Take the data below and copy exactly the lines starting at the one with "作ってるいうものは静的ページな上、firebase は早いためです。" and finishing at the one with "認証後にトークンがもらえるので、これを Github Actions", both included.
[Records provided Boundary: Start]
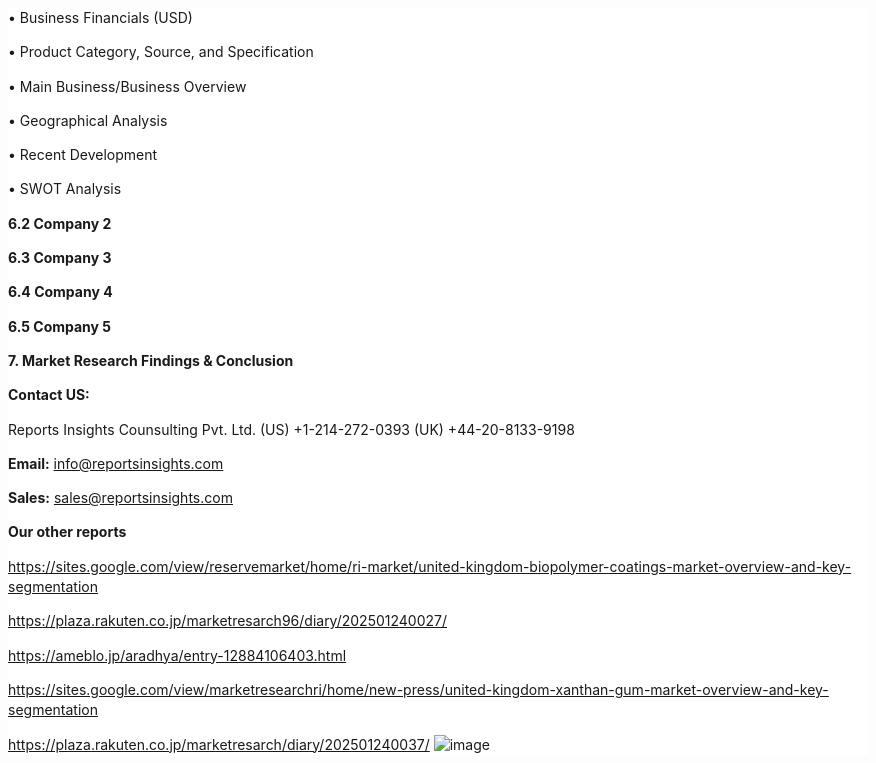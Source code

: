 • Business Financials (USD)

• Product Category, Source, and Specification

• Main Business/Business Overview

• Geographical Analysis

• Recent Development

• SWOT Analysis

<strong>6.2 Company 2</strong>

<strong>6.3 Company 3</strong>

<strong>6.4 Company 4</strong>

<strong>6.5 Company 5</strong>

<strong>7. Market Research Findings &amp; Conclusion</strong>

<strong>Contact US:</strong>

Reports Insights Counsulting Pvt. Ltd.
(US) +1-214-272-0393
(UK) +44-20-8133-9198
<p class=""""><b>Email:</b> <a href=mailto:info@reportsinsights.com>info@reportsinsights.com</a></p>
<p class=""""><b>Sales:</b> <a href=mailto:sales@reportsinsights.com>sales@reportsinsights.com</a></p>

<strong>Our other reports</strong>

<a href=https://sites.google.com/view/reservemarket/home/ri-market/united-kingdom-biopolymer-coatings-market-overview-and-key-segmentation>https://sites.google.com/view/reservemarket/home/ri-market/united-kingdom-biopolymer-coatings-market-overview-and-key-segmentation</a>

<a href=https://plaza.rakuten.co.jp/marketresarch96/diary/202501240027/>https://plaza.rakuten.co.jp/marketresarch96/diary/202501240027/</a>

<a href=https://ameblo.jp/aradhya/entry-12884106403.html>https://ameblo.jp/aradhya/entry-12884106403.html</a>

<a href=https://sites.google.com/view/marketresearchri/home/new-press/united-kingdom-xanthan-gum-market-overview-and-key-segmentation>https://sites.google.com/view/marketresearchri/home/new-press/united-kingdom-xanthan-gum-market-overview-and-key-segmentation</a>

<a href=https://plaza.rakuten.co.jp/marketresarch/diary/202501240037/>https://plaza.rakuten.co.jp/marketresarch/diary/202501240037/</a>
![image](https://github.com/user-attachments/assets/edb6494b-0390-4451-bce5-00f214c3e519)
[Records provided Boundary: End]
[Records provided Boundary: Start]
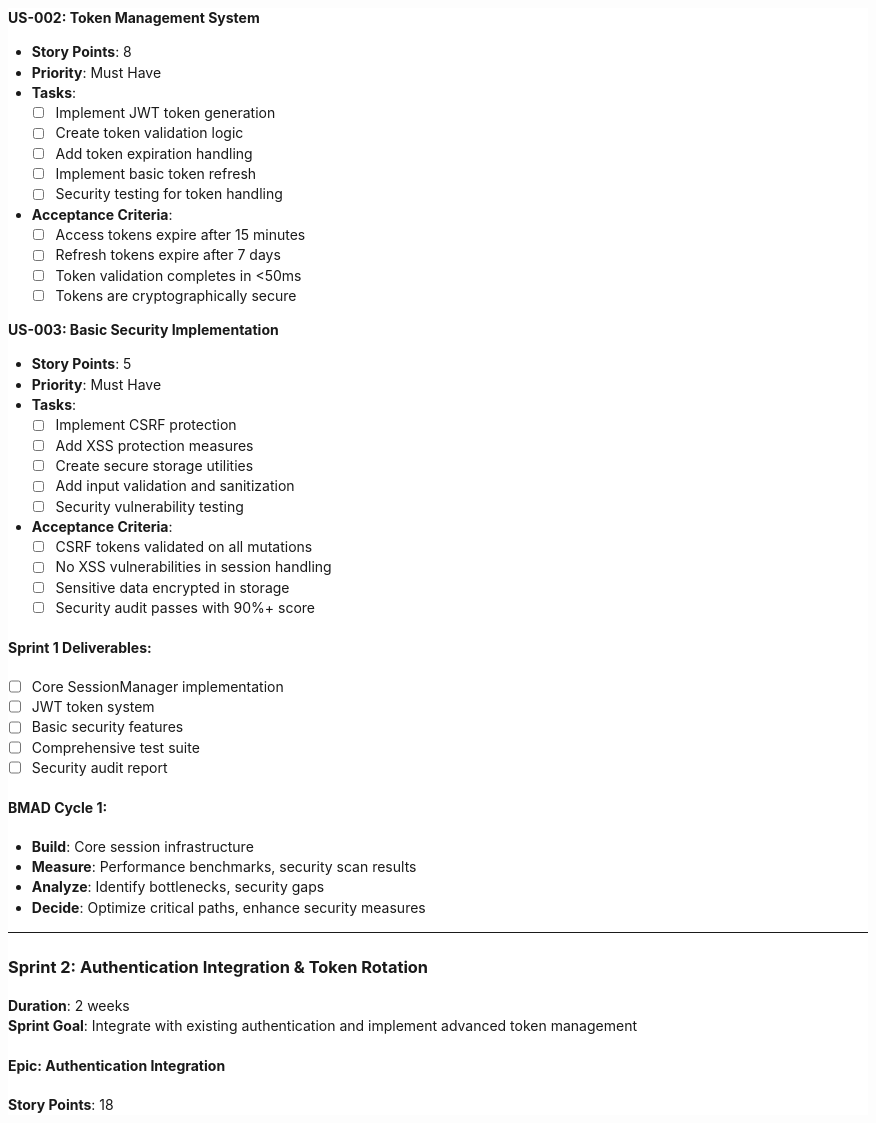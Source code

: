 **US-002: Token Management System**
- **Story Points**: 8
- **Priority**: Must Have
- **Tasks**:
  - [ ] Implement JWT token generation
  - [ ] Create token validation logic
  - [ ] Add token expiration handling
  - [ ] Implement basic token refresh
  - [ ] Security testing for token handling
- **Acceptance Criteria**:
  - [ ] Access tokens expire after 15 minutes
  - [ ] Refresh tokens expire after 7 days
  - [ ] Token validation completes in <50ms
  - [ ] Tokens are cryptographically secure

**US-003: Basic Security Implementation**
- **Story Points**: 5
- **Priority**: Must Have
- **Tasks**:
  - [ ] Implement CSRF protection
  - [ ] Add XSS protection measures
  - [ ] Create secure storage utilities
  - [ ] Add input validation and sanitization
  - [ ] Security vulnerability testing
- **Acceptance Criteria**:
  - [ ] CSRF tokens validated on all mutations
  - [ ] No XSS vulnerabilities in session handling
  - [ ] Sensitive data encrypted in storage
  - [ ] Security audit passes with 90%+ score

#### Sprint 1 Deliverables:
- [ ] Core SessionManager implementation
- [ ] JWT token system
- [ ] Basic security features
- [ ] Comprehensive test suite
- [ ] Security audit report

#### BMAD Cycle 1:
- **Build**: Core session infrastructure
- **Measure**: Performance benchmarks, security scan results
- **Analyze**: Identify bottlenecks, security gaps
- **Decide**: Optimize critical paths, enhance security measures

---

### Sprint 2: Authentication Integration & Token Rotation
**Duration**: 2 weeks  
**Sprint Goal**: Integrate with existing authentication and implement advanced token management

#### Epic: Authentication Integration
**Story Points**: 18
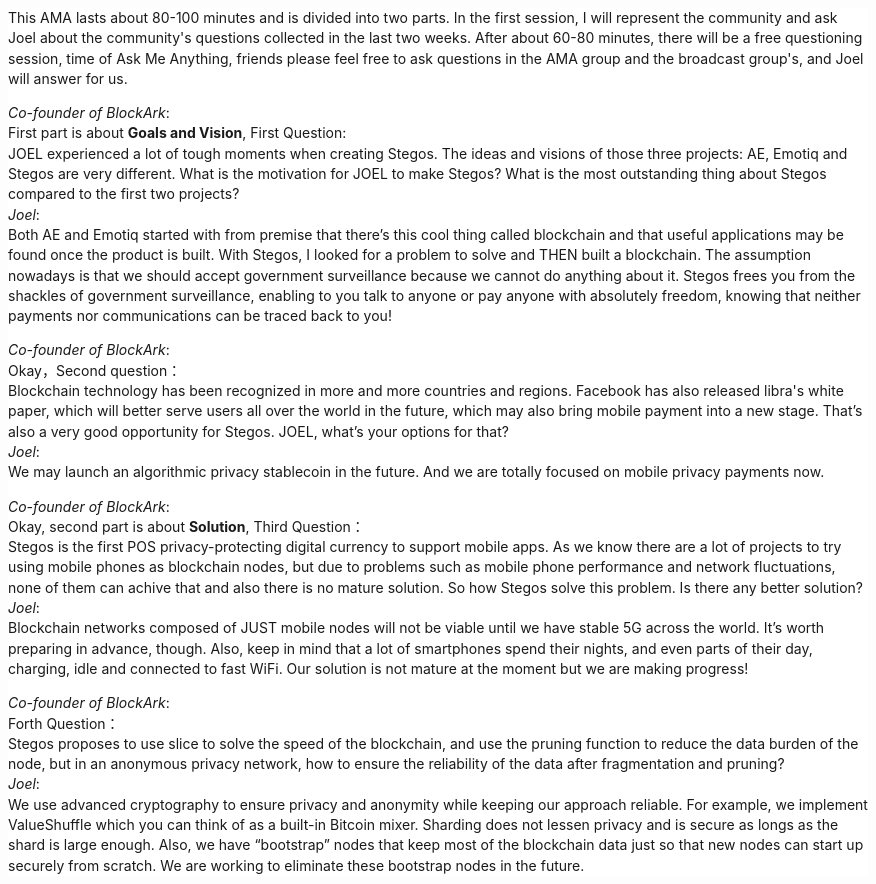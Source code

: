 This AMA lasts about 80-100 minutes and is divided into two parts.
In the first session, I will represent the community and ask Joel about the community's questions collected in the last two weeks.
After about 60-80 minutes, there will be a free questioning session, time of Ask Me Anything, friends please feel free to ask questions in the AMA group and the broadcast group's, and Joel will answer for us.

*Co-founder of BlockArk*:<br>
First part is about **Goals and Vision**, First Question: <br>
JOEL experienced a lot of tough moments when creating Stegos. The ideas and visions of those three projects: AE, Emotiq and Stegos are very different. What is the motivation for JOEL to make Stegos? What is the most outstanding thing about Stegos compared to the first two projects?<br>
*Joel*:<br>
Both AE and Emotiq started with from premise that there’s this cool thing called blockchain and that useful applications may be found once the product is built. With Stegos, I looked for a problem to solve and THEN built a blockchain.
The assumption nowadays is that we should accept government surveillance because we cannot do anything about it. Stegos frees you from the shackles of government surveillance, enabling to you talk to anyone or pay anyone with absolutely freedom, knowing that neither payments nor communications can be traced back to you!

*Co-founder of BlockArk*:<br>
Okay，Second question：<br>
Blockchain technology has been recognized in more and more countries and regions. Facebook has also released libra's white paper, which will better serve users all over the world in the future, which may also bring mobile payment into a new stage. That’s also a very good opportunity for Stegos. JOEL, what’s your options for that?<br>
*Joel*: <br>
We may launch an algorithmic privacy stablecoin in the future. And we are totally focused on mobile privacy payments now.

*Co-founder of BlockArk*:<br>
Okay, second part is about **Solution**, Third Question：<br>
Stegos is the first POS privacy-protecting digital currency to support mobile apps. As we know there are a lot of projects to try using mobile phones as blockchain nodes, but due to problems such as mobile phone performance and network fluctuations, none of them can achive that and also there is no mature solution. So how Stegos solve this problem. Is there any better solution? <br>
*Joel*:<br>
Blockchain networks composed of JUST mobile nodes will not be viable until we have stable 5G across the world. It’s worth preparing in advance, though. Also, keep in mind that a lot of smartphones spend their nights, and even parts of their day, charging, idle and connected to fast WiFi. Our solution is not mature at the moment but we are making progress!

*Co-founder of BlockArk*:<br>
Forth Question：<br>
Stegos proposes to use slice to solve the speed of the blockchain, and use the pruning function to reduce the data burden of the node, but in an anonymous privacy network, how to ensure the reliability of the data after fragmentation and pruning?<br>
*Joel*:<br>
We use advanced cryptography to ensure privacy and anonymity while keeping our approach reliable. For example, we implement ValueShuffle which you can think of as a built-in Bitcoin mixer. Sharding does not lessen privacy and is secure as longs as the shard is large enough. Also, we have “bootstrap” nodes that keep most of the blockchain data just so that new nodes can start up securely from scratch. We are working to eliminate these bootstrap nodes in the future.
[Records provided Boundary: End]
[Records provided Boundary: Start]
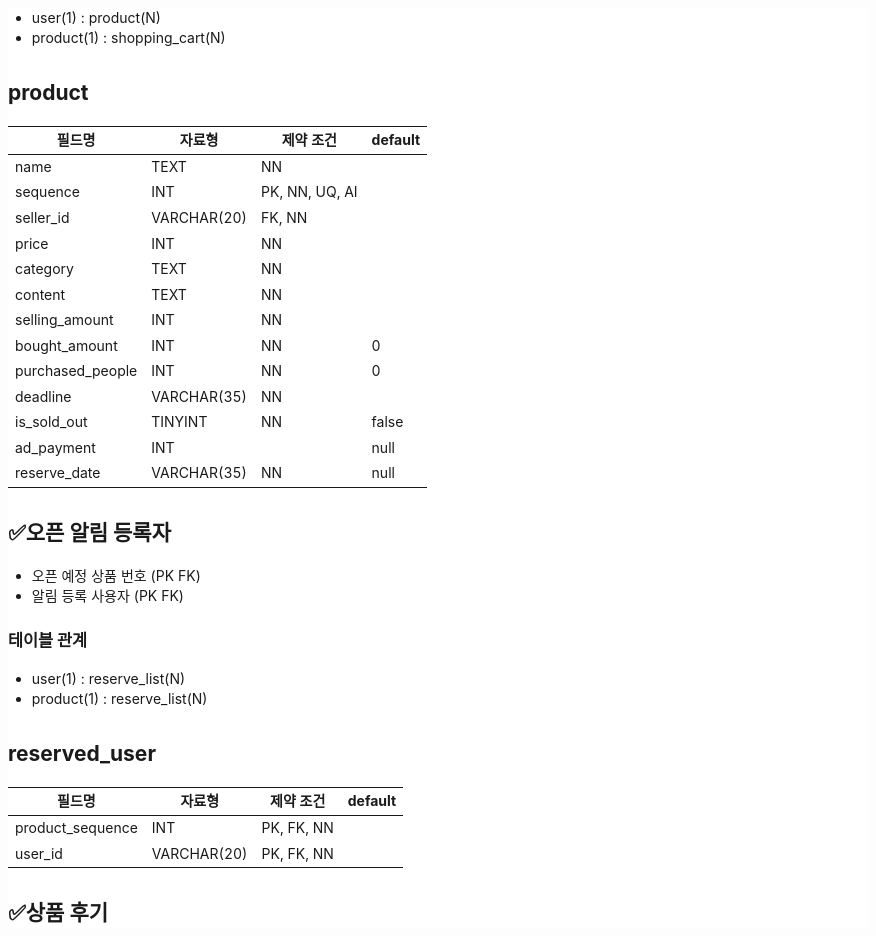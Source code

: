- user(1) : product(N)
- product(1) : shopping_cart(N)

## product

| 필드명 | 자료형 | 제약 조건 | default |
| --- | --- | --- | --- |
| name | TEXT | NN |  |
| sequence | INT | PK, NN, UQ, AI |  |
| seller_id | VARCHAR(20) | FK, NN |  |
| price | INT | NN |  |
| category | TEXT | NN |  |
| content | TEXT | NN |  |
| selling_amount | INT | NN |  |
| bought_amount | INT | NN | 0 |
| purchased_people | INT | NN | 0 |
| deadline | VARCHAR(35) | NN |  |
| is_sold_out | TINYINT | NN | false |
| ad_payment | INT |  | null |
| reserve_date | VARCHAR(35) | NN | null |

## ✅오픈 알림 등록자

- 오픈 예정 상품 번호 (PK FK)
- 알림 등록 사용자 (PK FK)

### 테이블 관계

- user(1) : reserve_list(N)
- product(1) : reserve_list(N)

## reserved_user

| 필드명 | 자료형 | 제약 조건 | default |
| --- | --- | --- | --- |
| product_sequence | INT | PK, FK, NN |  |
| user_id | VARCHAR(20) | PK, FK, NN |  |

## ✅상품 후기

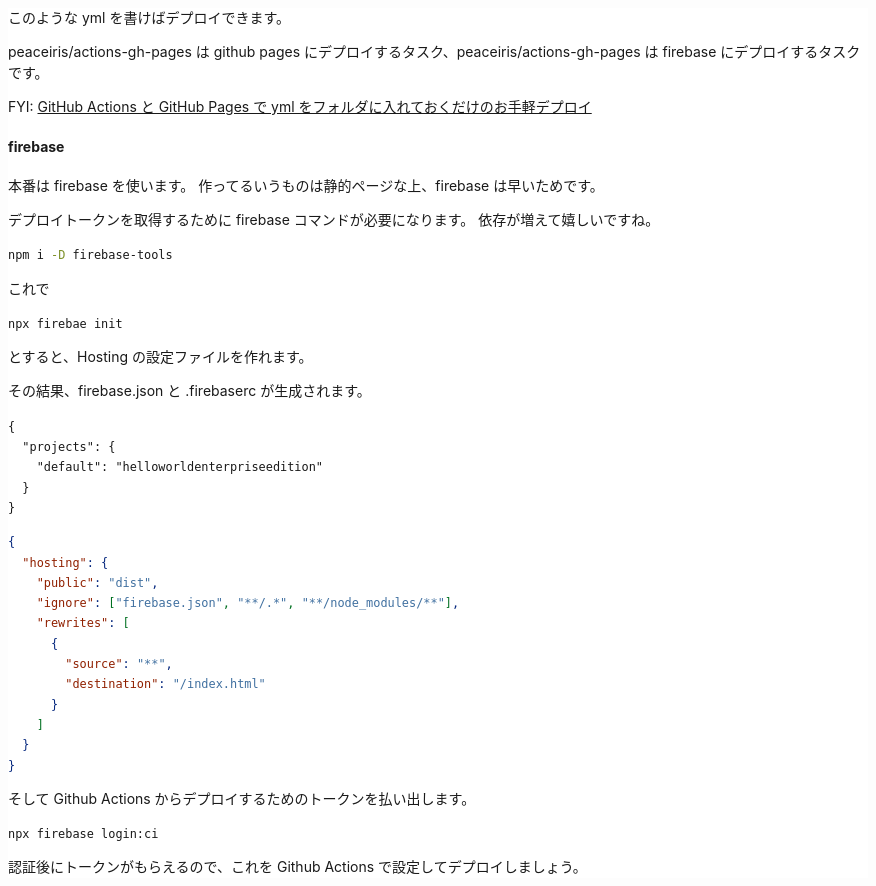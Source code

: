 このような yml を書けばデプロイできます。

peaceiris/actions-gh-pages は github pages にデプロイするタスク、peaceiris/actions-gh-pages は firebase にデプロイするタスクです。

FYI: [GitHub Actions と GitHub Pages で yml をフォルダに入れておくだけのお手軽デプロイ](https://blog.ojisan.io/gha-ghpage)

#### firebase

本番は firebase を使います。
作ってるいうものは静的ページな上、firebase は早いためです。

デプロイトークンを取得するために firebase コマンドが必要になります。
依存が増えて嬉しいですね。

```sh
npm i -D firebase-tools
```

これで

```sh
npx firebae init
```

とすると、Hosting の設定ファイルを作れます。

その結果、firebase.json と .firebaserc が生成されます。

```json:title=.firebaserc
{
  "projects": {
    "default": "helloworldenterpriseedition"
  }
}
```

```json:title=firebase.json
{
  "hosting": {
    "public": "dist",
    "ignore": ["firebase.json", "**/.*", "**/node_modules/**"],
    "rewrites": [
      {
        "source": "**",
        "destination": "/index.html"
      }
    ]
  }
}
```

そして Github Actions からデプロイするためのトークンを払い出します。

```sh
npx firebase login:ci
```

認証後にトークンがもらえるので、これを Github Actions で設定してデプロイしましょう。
[Records provided Boundary: End]
◆ Exercise output
作ってるいうものは静的ページな上、firebase は早いためです。

デプロイトークンを取得するために firebase コマンドが必要になります。
依存が増えて嬉しいですね。

```sh
npm i -D firebase-tools
```

これで

```sh
npx firebae init
```

とすると、Hosting の設定ファイルを作れます。

その結果、firebase.json と .firebaserc が生成されます。

```json:title=.firebaserc
{
  "projects": {
    "default": "helloworldenterpriseedition"
  }
}
```

```json:title=firebase.json
{
  "hosting": {
    "public": "dist",
    "ignore": ["firebase.json", "**/.*", "**/node_modules/**"],
    "rewrites": [
      {
        "source": "**",
        "destination": "/index.html"
      }
    ]
  }
}
```

そして Github Actions からデプロイするためのトークンを払い出します。

```sh
npx firebase login:ci
```

認証後にトークンがもらえるので、これを Github Actions で設定してデプロイしましょう。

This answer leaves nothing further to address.